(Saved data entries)

BEGIN

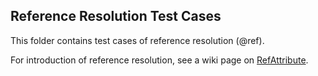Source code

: Reference Resolution Test Cases
-------------------------------
This folder contains test cases of reference
resolution (@ref).

For introduction of reference resolution,
see a wiki page on [RefAttribute](https://github.com/tatemura/congenio/wiki/RefAttribute).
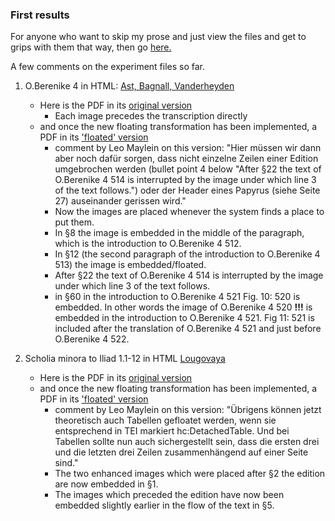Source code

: ### First results

For anyone who want to skip my prose and just view the files and get to grips with them that way, then go [here.](https://github.com/jcowey/P3/tree/master/pdfs/PDF_improvement_experimentation)

A few comments on the experiment files so far.

1. O.Berenike 4 in HTML: [Ast, Bagnall, Vanderheyden](https://journals.ub.uni-heidelberg.de/index.php/pylon/article/view/89358/83988)
   - Here is the PDF in its [original version](https://journals.ub.uni-heidelberg.de/index.php/pylon/article/view/89358/84248)
     - Each image precedes the transcription directly
   - and once the new floating transformation has been implemented, a PDF in its ['floated' version](https://github.com/jcowey/P3/blob/master/pdfs/PDF_improvement_experimentation/p3test_ast_bagnall_berenike_4_text_float_after.pdf)
     - comment by Leo Maylein on this version: "Hier müssen wir dann aber noch dafür sorgen, dass nicht einzelne Zeilen einer Edition umgebrochen werden (bullet point 4 below "After §22 the text of O.Berenike 4 514 is interrupted by the image under which line 3 of the text follows.") oder der Header eines Papyrus (siehe Seite 27) auseinander gerissen wird."
     - Now the images are placed whenever the system finds a place to put them.
     - In §8 the image is embedded in the middle of the paragraph, which is the introduction to O.Berenike 4 512.
     - In §12 (the second paragraph of the introduction to O.Berenike 4 513) the image is embedded/floated.
     - After §22 the text of O.Berenike 4 514 is interrupted by the image under which line 3 of the text follows.
     - in §60 in the introduction to O.Berenike 4 521 Fig. 10: 520 is embedded. In other words the image of O.Berenike 4 520 **!!!** is embedded in the introduction to O.Berenike 4 521. Fig 11: 521 is included after the translation of O.Berenike 4 521 and just before O.Berenike 4 522. 
   
2. Scholia minora to Iliad 1.1-12 in HTML [Lougovaya](https://journals.ub.uni-heidelberg.de/index.php/pylon/article/view/98180/93353)
   - Here is the PDF in its [original version](https://journals.ub.uni-heidelberg.de/index.php/pylon/article/view/98180/93354)
   - and once the new floating transformation has been implemented, a PDF in its ['floated' version](https://github.com/jcowey/P3/blob/master/pdfs/PDF_improvement_experimentation/p3test_lougovaya_scholia_text_float_after.pdf)
     - comment by Leo Maylein on this version: "Übrigens können jetzt theoretisch auch Tabellen gefloatet werden, wenn sie entsprechend in TEI markiert hc:DetachedTable. Und bei Tabellen sollte nun auch sichergestellt sein, dass die ersten drei und die letzten drei Zeilen zusammenhängend auf einer Seite sind."
     - The two enhanced images which were placed after §2 the edition are now embedded in §1.
     - The images which preceded the edition have now been embedded slightly earlier in the flow of the text in §5.



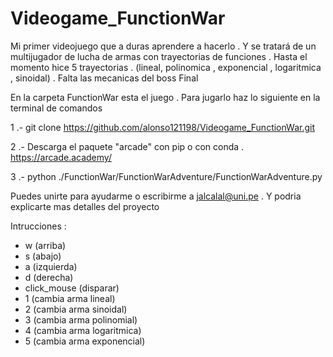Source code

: # Videogame_FunctionWar
Mi primer videojuego que a duras aprendere a hacerlo . Y se tratará de un multijugador de lucha de armas con trayectorias de funciones . Hasta el momento hice 5 trayectorias . (lineal, polinomica , exponencial , logaritmica , sinoidal) . Falta las mecanicas del boss Final

En la carpeta FunctionWar esta el juego . Para jugarlo haz lo siguiente en la terminal de comandos

1 .- git clone https://github.com/alonso121198/Videogame_FunctionWar.git

2 .- Descarga el paquete "arcade" con pip o con conda . https://arcade.academy/

3 .- python ./FunctionWar/FunctionWarAdventure/FunctionWarAdventure.py

Puedes unirte para ayudarme o escribirme a jalcalal@uni.pe . Y podria explicarte mas detalles del proyecto

Intrucciones :
- w (arriba) 
- s (abajo)
- a (izquierda)
- d (derecha)
- click_mouse (disparar)
- 1 (cambia arma lineal)
- 2 (cambia arma sinoidal)
- 3 (cambia arma polinomial)
- 4 (cambia arma logaritmica)
- 5 (cambia arma exponencial)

END

* What to work on
Only the line with "For anyone who" and those preceding it, back to the first line of the entries, should be repeated exactly, without pictures.

* Answer section
Source code

: Reference Resolution Test Cases
-------------------------------
This folder contains test cases of reference
resolution (@ref).

For introduction of reference resolution,
see a wiki page on [RefAttribute](https://github.com/tatemura/congenio/wiki/RefAttribute).
Source code

: ### First results

For anyone who want to skip my prose and just view the files and get to grips with them that way, then go [here.](https://github.com/jcowey/P3/tree/master/pdfs/PDF_improvement_experimentation)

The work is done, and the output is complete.